Bir Eksikliğin Var, Adını Koyamadım
A Quiet Place: The Road Ahead, özünde iyi olmaya çalışıyor ama bunu pek yansıtamıyor. Senaryo, takip edilesi değil ve filmlerin getirdiği heyecanı oyuncuya aktarabilmiş değil. Oynanış kalitesi açısından da pek memnun kaldığımı söyleyemem. Düz bir korku oyunu olmasa bile, gerilim atmosferinden uzaklaşan bölümler durumu daha da zorlaştırıyor. Bir bölüm gerçekten çok iyi olabiliyorken, diğer bölüm tam tersi kötü olabiliyor. Dışarıdan bakan biri, bu oyunun sanki iki farklı ekip tarafından yapıldığı izlenimine kapılabilir.
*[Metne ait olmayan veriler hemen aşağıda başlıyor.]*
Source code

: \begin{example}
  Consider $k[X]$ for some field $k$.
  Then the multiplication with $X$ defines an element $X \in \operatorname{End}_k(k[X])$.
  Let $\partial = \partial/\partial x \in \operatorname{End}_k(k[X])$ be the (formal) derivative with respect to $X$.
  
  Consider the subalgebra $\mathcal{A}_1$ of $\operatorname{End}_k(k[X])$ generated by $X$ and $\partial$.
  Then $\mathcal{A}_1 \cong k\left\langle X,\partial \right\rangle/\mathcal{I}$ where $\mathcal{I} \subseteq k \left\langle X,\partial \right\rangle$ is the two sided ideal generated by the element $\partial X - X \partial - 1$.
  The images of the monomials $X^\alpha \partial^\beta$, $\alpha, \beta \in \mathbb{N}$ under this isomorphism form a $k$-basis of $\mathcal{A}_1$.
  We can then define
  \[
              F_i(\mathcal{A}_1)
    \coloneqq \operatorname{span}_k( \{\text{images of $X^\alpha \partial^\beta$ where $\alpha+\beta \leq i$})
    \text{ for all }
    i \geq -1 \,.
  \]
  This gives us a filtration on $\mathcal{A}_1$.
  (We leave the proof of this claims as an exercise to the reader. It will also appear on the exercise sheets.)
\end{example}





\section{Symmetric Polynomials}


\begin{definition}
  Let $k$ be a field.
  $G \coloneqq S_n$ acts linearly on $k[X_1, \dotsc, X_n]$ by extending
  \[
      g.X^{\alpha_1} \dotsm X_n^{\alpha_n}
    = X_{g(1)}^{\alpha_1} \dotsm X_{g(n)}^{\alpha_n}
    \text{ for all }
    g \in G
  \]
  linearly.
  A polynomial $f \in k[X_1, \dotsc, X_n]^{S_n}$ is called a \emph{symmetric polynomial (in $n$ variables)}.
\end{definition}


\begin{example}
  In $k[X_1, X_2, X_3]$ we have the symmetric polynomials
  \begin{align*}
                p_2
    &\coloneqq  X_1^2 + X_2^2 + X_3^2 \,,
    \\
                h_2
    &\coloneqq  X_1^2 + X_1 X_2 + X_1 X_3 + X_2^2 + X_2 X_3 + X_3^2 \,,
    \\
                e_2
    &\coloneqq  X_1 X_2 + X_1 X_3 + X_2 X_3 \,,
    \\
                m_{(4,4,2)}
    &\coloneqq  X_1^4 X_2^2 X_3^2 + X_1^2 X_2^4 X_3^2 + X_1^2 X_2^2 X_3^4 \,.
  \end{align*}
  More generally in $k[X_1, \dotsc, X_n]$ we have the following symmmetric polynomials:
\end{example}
Her adımda dikkatli olmanız güzel bir detay; fakat cezalandırıcı bir sistem uygulanması ve oyuncuya seçenek sunulmaması can sıkıcı. En azından yüksek bir ses çıkardığımızda yaratıklardan kaçmak ve saklanmak mümkün olsaydı, daha gerilimli bir atmosfer yaratılabilirdi. Genel bir bakış açısıyla A Quiet Place: The Road Ahead, korku/gerilim oyunundan ziyade, gerilimi her an yansıtamayan bir yürüme simülasyonu olarak değerlendirilebilir.